El titan estaba dispuesto a soportar cualquier tipo de castigo, puesto que Prometeo, era conocido por su inusual resistencia, sin embargo, él no contemplaba lo insidioso que Zeus podía llegar a ser, y es que este dios, no castigo al Titan, sino que derramo su furia sobre la humanidad privándola del fuego.
Los humanos se sumieron en la oscuridad, el miedo, y la desesperación. Su avance tecnológico y desarrollo había sido frenado de golpe por el berrinche de un dios.
Prometeo abogó por su creación para que su castigo fuera impuesto hacia él, y no sobre ellos, pero sus palabras se encontraron con el muro de indiferencia divino, y solo consiguió la burla de la corte del Olimpo.
Entonces, audazmente, tomó una decisión que sabía que le costaría la vida, pero que valía la pena, con tal de que sus queridos humanos se libraran del yugo de la oscuridad. Se dirigió con paso firme al gran horno de la vida (actualmente conocido como Monte Vesubio), y robó el fuego del olimpo para otorgárselo a los humanos, quienes volvieron a prosperar gracias a la intervención de Prometeo.
Esta vez, Zeus estalló en una enardecida colera que no podía apaciguarse y por eso envió a Hefesto, el dios de la forja y el fuego, para que capturara a Prometeo.
El titan, presintiendo que sus horas se acercaban a su fin, fue rápidamente a su hogar para esconder la caja que contenía los males de la humanidad, pero Prometeo ignoraba por completo, que la enamorada de su hermano, Pandora, había visto en donde había guardado aquella caja.
En la noche, Hefesto irrumpió abruptamente en los aposentos de los titanes, y sometió a Prometeo con relativa facilidad, principalmente porque el Titan no opuso resistencia, y rápidamente fue entregado a Zeus para que fuera castigado.
El padre del cosmos sonreía de satisfacción por querer ver el terror en los ojos del Titan, pero su sorpresa fue que Prometeo, tenia un semblante que irradiaba paz, lo que provocó aun mas ira en el dios griego.
"¿Crees que, por ser inmortal, no puedes temerle a nada? Pues haré que maldigas el haber nacido sin la capacidad de morir" exclamó Zeus antes de sentenciarlo a la peor de las torturas. Prometeo fue encadenado a una roca situado en la cordillera del Cáucaso, en donde un águila iría todas las mañanas a devorar sus entrañas, y puesto que el Titan era inmortal, sus órganos y heridas se regeneraban durante el resto día, para ser nuevamente devoradas en un angustioso bucle sin fin para el resto de la eternidad.

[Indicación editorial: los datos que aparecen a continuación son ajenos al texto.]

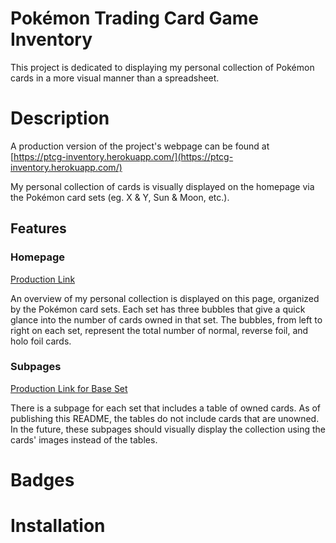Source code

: # Pokémon Trading Card Game Inventory
This project is dedicated to displaying my personal collection of Pokémon cards in a more visual 
manner than a spreadsheet.

# Description
A production version of the project's webpage can be found at 
[https://ptcg-inventory.herokuapp.com/](https://ptcg-inventory.herokuapp.com/)

My personal collection of cards is visually displayed on the homepage via the Pokémon card sets 
(eg. X & Y, Sun & Moon, etc.). 

## Features
### Homepage
[Production Link](https://ptcg-inventory.herokuapp.com/)

An overview of my personal collection is displayed on this page, organized by the Pokémon card sets. 
Each set has three bubbles that give a quick glance into the number of cards owned in that set. The 
bubbles, from left to right on each set, represent the total number of normal, reverse foil, and holo 
foil cards.

### Subpages
[Production Link for Base Set](https://ptcg-inventory.herokuapp.com/Base/)

There is a subpage for each set that includes a table of owned cards. As of publishing this README, the 
tables do not include cards that are unowned. In the future, these subpages should visually display the 
collection using the cards' images instead of the tables. 

# Badges
<!-- This should include testing coverage, build status, etc. -->

# Installation
<!-- Provide step-by-step instructions on how to install the project locally. -->
<!-- This should also include how to run tests locally, how to run the local server, etc. -->

<!-- Subsections to include. -->
<!-- Requirements -->
<!-- This should explain how to install a virtual environment and how to install from a requirements.txt -->
<!-- Tests -->
<!-- Describe how to run all the applicable tests with code examples. -->
<!-- How to Use -->
<!-- Explain how one can use the project for themselves. -->
        
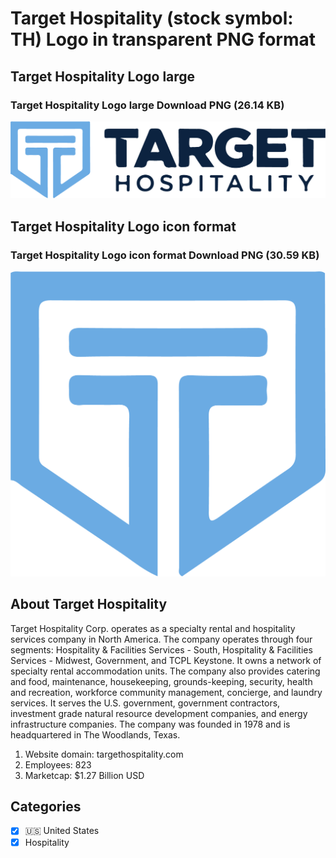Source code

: # Target Hospitality (stock symbol: TH) Logo in transparent PNG format

## Target Hospitality Logo large

### Target Hospitality Logo large Download PNG (26.14 KB)

![Target Hospitality Logo large Download PNG (26.14 KB)](/img/orig/TH_BIG-1e4e33bc.png)

## Target Hospitality Logo icon format

### Target Hospitality Logo icon format Download PNG (30.59 KB)

![Target Hospitality Logo icon format Download PNG (30.59 KB)](/img/orig/TH-a00df3a1.png)

## About Target Hospitality

Target Hospitality Corp. operates as a specialty rental and hospitality services company in North America. The company operates through four segments: Hospitality & Facilities Services - South, Hospitality & Facilities Services - Midwest, Government, and TCPL Keystone. It owns a network of specialty rental accommodation units. The company also provides catering and food, maintenance, housekeeping, grounds-keeping, security, health and recreation, workforce community management, concierge, and laundry services. It serves the U.S. government, government contractors, investment grade natural resource development companies, and energy infrastructure companies. The company was founded in 1978 and is headquartered in The Woodlands, Texas.

1. Website domain: targethospitality.com
2. Employees: 823
3. Marketcap: $1.27 Billion USD


## Categories
- [x] 🇺🇸 United States
- [x] Hospitality
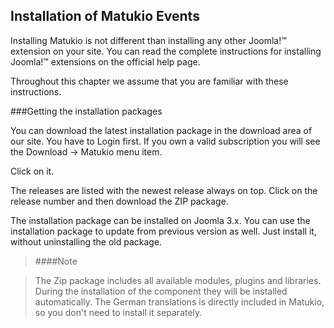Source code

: ## Installation of Matukio Events

Installing Matukio is not different than installing any other Joomla!™ extension on your site. You can read the complete instructions for installing Joomla!™ extensions on the official help page. 

Throughout this chapter we assume that you are familiar with these instructions.

###Getting the installation packages

You can download the latest installation package in the download area of our site. You have to Login first. If you own a valid subscription you will see the Download -> Matukio menu item. 

Click on it. 

The releases are listed with the newest release always on top. Click on the release number and then download the ZIP package.

The installation package can be installed on Joomla 3.x. You can use the installation package to update from previous version as well. Just install it, without uninstalling the old package.


>####Note

> The Zip package includes all available modules, plugins and libraries. During the installation of the component they will be installed automatically. The German translations is directly included in Matukio, so you don't need to install it separately.
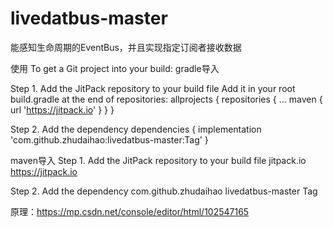 # livedatbus-master
能感知生命周期的EventBus，并且实现指定订阅者接收数据

使用
To get a Git project into your build:
gradle导入

Step 1. Add the JitPack repository to your build file
Add it in your root build.gradle at the end of repositories:
allprojects {
		repositories {
			...
			maven { url 'https://jitpack.io' }
		}
	}
  
  
  Step 2. Add the dependency
  dependencies {
	        implementation 'com.github.zhudaihao:livedatbus-master:Tag'
	}
  
  
  maven导入
  Step 1. Add the JitPack repository to your build file
  <repositories>
		<repository>
		    <id>jitpack.io</id>
		    <url>https://jitpack.io</url>
		</repository>
	</repositories>
  
  Step 2. Add the dependency
  	<dependency>
	    <groupId>com.github.zhudaihao</groupId>
	    <artifactId>livedatbus-master</artifactId>
	    <version>Tag</version>
	</dependency>
  
  


原理：https://mp.csdn.net/console/editor/html/102547165
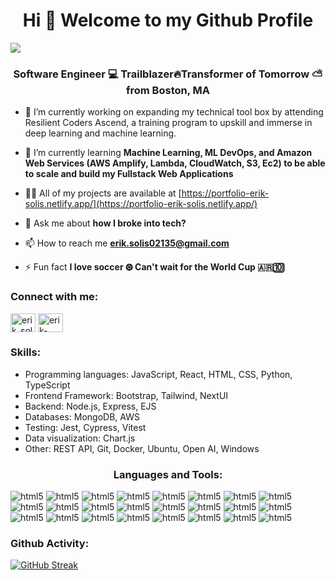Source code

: <h1 align="center">Hi 👋 Welcome to my Github Profile</h1>
<div>
  <img src="https://pbs.twimg.com/profile_banners/1702887369249075200/1696433691/1500x500"/>
</div>
<h3 align="center">Software Engineer 💻 Trailblazer🔥Transformer of Tomorrow ⛅️ from Boston, MA</h3>

- 🔭 I’m currently working on expanding my technical tool box by attending Resilient Coders Ascend, a training program to upskill and immerse in deep learning and machine learning.

- 🌱 I’m currently learning **Machine Learning, ML DevOps, and Amazon Web Services (AWS Amplify, Lambda, CloudWatch, S3, Ec2) to be able to scale and build my Fullstack Web Applications**

- 👨‍💻 All of my projects are available at [https://portfolio-erik-solis.netlify.app/](https://portfolio-erik-solis.netlify.app/)

- 💬 Ask me about **how I broke into tech?**

- 📫 How to reach me **erik.solis02135@gmail.com**

- ⚡ Fun fact **I love soccer ⚽︎ Can't wait for the World Cup 🇦🇷🔟**

<h3 align="left">Connect with me:</h3>
<p align="left">
<a href="https://twitter.com/erik_solisdev" target="blank"><img align="center" src="https://raw.githubusercontent.com/rahuldkjain/github-profile-readme-generator/master/src/images/icons/Social/twitter.svg" alt="erik_solisdev" height="30" width="40" /></a>
<a href="https://linkedin.com/in/erik-solis" target="blank"><img align="center" src="https://raw.githubusercontent.com/rahuldkjain/github-profile-readme-generator/master/src/images/icons/Social/linked-in-alt.svg" alt="erik-solis" height="30" width="40" /></a>
</p>

<h3 align="left">Skills:</h3>
<ul align="left">
 <li> Programming languages: JavaScript, React, HTML, CSS, Python, TypeScript</li>
 <li> Frontend Framework: Bootstrap, Tailwind, NextUI </li>
 <li> Backend: Node.js, Express, EJS </li>
 <li> Databases: MongoDB, AWS </li>
 <li> Testing: Jest, Cypress, Vitest </li>
 <li> Data visualization: Chart.js </li>
 <li> Other: REST API, Git, Docker, Ubuntu, Open AI, Windows</li>
</ul>

<h3 align="center">Languages and Tools:</h3>
<p align="left"> <a target="_blank" rel="noreferrer"> <img src="https://img.shields.io/badge/HTML5-E34F26?style=for-the-badge&logo=html5&logoColor=white" alt="html5" /> </a> </a> <a target="_blank" rel="noreferrer"> <img src="https://img.shields.io/badge/JavaScript-323330?style=for-the-badge&logo=javascript&logoColor=F7DF1E" alt="html5" /> </a> <a target="_blank" rel="noreferrer"> <img src="https://img.shields.io/badge/TypeScript-007ACC?style=for-the-badge&logo=typescript&logoColor=white" alt="html5" /> </a> <a target="_blank" rel="noreferrer"> <img src="https://img.shields.io/badge/CSS3-1572B6?style=for-the-badge&logo=css3&logoColor=white" alt="html5" /> </a> <a target="_blank" rel="noreferrer"> <img src="https://img.shields.io/badge/Chart%20js-FF6384?style=for-the-badge&logo=chartdotjs&logoColor=white" alt="html5" /> </a> <a target="_blank" rel="noreferrer"> <img src="https://img.shields.io/badge/MySQL-005C84?style=for-the-badge&logo=mysql&logoColor=white" alt="html5" /> </a> <a target="_blank" rel="noreferrer"> <img src="https://img.shields.io/badge/Amazon_AWS-FF9900?style=for-the-badge&logo=amazonaws&logoColor=white" alt="html5" /> <a target="_blank" rel="noreferrer"> <img src="https://img.shields.io/badge/Microsoft_SQL_Server-CC2927?style=for-the-badge&logo=microsoft-sql-server&logoColor=white" alt="html5" /> </a> <a target="_blank" rel="noreferrer"> <img src="https://img.shields.io/badge/Figma-F24E1E?style=for-the-badge&logo=figma&logoColor=white" alt="html5" /> </a> <a target="_blank" rel="noreferrer"> <img src="https://img.shields.io/badge/Tableau-E97627?style=for-the-badge&logo=Tableau&logoColor=white" alt="html5" /> </a> <a target="_blank" rel="noreferrer"> <img src="https://img.shields.io/badge/ChatGPT-74aa9c?style=for-the-badge&logo=openai&logoColor=white" alt="html5" /> </a> <a target="_blank" rel="noreferrer"> <img src="https://img.shields.io/badge/Tableau-E97627?style=for-the-badge&logo=Tableau&logoColor=white" alt="html5" /> </a> <a target="_blank" rel="noreferrer"> <img src="https://img.shields.io/badge/Canva-%2300C4CC.svg?&style=for-the-badge&logo=Canva&logoColor=white" alt="html5" /> </a> <a target="_blank" rel="noreferrer"> <img src="https://img.shields.io/badge/Jest-C21325?style=for-the-badge&logo=jest&logoColor=white" alt="html5" /> </a> <a target="_blank" rel="noreferrer"> <img src="https://img.shields.io/badge/GitHub-100000?style=for-the-badge&logo=github&logoColor=white" alt="html5" /> </a> <a target="_blank" rel="noreferrer"> <img src="https://img.shields.io/badge/Docker-2CA5E0?style=for-the-badge&logo=docker&logoColor=white" alt="html5" /> </a> <a target="_blank" rel="noreferrer"> <img src="https://img.shields.io/badge/Ubuntu-E95420?style=for-the-badge&logo=ubuntu&logoColor=white" alt="html5" /> </a> <a target="_blank" rel="noreferrer"> <img src="https://img.shields.io/badge/React-20232A?style=for-the-badge&logo=react&logoColor=61DAFB" alt="html5" /> </a> <a target="_blank" rel="noreferrer"> <img src="https://img.shields.io/badge/Tailwind_CSS-38B2AC?style=for-the-badge&logo=tailwind-css&logoColor=white" alt="html5" /> </a> <a target="_blank" rel="noreferrer"> <img src="https://img.shields.io/badge/Bootstrap-563D7C?style=for-the-badge&logo=bootstrap&logoColor=white" alt="html5" /> </a> <a target="_blank" rel="noreferrer"> <img src="https://img.shields.io/badge/MongoDB-4EA94B?style=for-the-badge&logo=mongodb&logoColor=white" alt="html5" /> </a> <a target="_blank" rel="noreferrer"> <img src="https://img.shields.io/badge/Node%20js-339933?style=for-the-badge&logo=nodedotjs&logoColor=white" alt="html5" /> </a> <a target="_blank" rel="noreferrer"> <img src="https://img.shields.io/badge/Postman-FF6C37?style=for-the-badge&logo=Postman&logoColor=white" alt="html5" /> </a> <a target="_blank" rel="noreferrer"> <img src="https://img.shields.io/badge/GIT-E44C30?style=for-the-badge&logo=git&logoColor=white" alt="html5" /> </a> </p>

<h3 align="left">Github Activity:</h3>

[![GitHub Streak](https://streak-stats.demolab.com/?user=socratic617&theme=dark)](https://git.io/streak-stats)
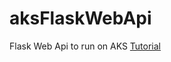 # aksFlaskWebApi
Flask Web Api to run on AKS
[Tutorial](https://apoorvtyagi.tech/containerize-your-web-application-and-deploy-it-on-kubernetes)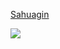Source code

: [Sahuagin](https://5e.tools/bestiary.html#sahuagin_mm)

![](https://5e.tools/img/bestiary/MM/Sahuagin.jpg)
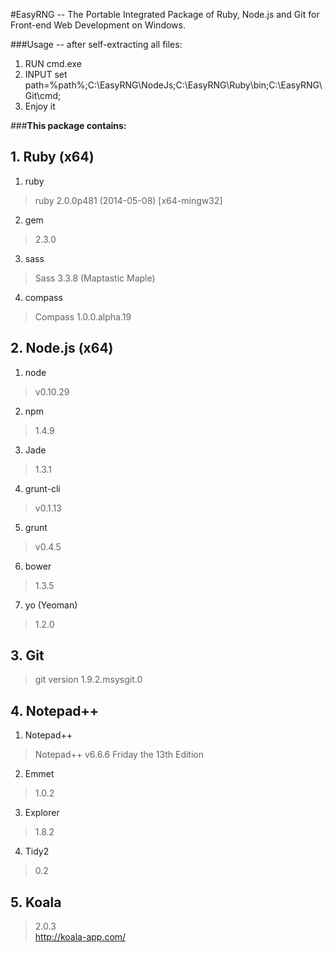 #EasyRNG -- The Portable Integrated Package of Ruby, Node.js and Git for Front-end Web Development on Windows.  


###Usage -- after self-extracting all files:
1. RUN cmd.exe
2. INPUT set path=%path%;C:\EasyRNG\NodeJs;C:\EasyRNG\Ruby\bin;C:\EasyRNG\Git\cmd; 
3. Enjoy it  


###**This package contains:**  

## 1. Ruby (x64)
1. ruby
> ruby 2.0.0p481 (2014-05-08) [x64-mingw32]     

2. gem
> 2.3.0

3. sass
> Sass 3.3.8 (Maptastic Maple)

4. compass
> Compass 1.0.0.alpha.19




## 2. Node.js (x64)
1. node
> v0.10.29

2. npm
> 1.4.9

3. Jade  
> 1.3.1

4. grunt-cli
> v0.1.13  

5. grunt
> v0.4.5

6. bower
> 1.3.5

7. yo (Yeoman)
> 1.2.0

## 3. Git
> git version 1.9.2.msysgit.0

## 4. Notepad++ 

1. Notepad++ 
> Notepad++ v6.6.6 Friday the 13th Edition

2. Emmet 
> 1.0.2

3. Explorer 
> 1.8.2

4. Tidy2 
> 0.2

## 5. Koala
> 2.0.3  
> http://koala-app.com/
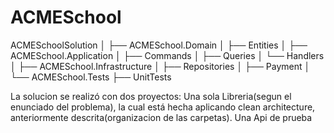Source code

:# ACMESchool
ACMESchoolSolution
│
├── ACMESchool.Domain
│   ├── Entities
│
├── ACMESchool.Application
│   ├── Commands
│   ├── Queries
│   └── Handlers
│
├── ACMESchool.Infrastructure
│   ├── Repositories
│   ├── Payment
│
└── ACMESchool.Tests
    ├── UnitTests


La solucion se realizó con dos proyectos:
Una sola Libreria(segun el enunciado del problema), la cual está hecha aplicando clean architecture, anteriormente descrita(organizacion de las carpetas).
Una Api de prueba
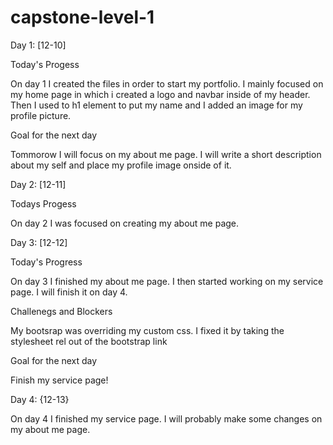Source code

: # capstone-level-1

Day 1: [12-10]

Today's Progess

On day 1 I created the files in order to start my portfolio. I mainly focused on my home page in which i created a logo and navbar inside of my header. Then I used to h1 element to put my name and I added an image for my profile picture.

Goal for the next day

Tommorow I will focus on my about me page. I will write a short description about my self and place my profile image onside of it.

Day 2: [12-11]

Todays Progess

On day 2 I was focused on creating my about me page.

Day 3: [12-12]

Today's Progress 

On day 3 I finished my about me page. I then started working on my service page. I will finish it on day 4.

Challenegs and Blockers

My bootsrap was overriding my custom css. I fixed it by taking the stylesheet rel out of the bootstrap link

Goal for the next day 

Finish my service page!

Day 4: {12-13}

On day 4 I finished my service page. I will probably make some changes on my about me page.



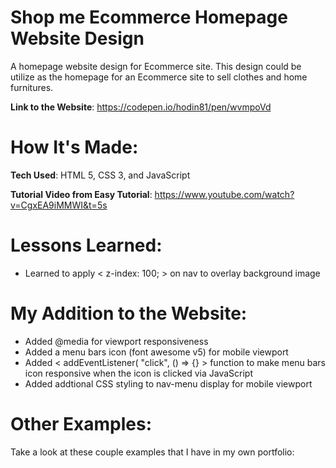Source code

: # Shop me Ecommerce Homepage Website Design

A homepage website design for Ecommerce site. This design could be utilize as the homepage for an Ecommerce site to sell clothes and home furnitures. 

**Link to the Website**: https://codepen.io/hodin81/pen/wvmpoVd

# How It's Made: 

**Tech Used**: HTML 5, CSS 3, and JavaScript

**Tutorial Video from Easy Tutorial**: https://www.youtube.com/watch?v=CgxEA9iMMWI&t=5s

# Lessons Learned:

- Learned to apply < z-index: 100; > on nav to overlay background image

# My Addition to the Website:

- Added @media for viewport responsiveness
- Added a menu bars icon (font awesome v5) for mobile viewport
- Added < addEventListener( "click", () => {} > function to make menu bars icon responsive when the icon is clicked via JavaScript
- Added addtional CSS styling to nav-menu display for mobile viewport

# Other Examples: 

Take a look at these couple examples that I have in my own portfolio:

Aun así, Prometeo estaba dispuesto a pagar ese precio con tal de que su mas preciada creación, pudiera vivir en felicidad como él quería desde un principio. Pero, él ignoraba por completo que Zeus, había embrujado a la novia de su hermano, Pandora, para que abriera la caja liberando todos los males sobre la humanidad.
El titan contemplo con horror, como su creación se comenzaba a destruir entre sí, producto del odio que había sido desatado, y como otros miles más, padecían ante enfermedades y todo tipo de horrores que se habían contenido en la caja.
Esto produjo que Prometeo albergara odio y furia contra el Padre del cosmos. Su único deseo ahora, era asesinar al dios griego y así saldar esta deuda de la humanidad. No obstante, era incapaz de liberarse de sus ataduras, hasta que un día afortunado, después de cientos de años encadenado bajo aquel suplicio, un joven amable de melena carmesí llamado Hércules, se apiado de Prometeo mientras pasaba por ahí, en camino a uno de sus doce trabajos.
El Titan se maravilló al ver la pureza de aquel joven, y esto lo motivo aún más, a enfrentar a Zeus por el bienestar de los suyos, sin embargo, el dios griego estaba en un nivel de poder completamente diferente, por lo que fue brutalmente derrotado, y encarcelado en el tártaro con el resto de titanes.
Zeus se hallaba orgulloso por su triunfo sobre la humanidad y el titan, pero él no contaba con el mecanismo de seguridad que Prometeo dejo instalado en la caja que abrió Pandora, y es que aparte de los dones negativos que fueron liberados, también se salió el don de la esperanza, con la cual, los humanos han sido capaces de mantenerse en pie ante los embates de la vida, e incluso, ponerse al nivel de los dioses; y todo gracias al sacrificio del único Titan que amó a la humanidad.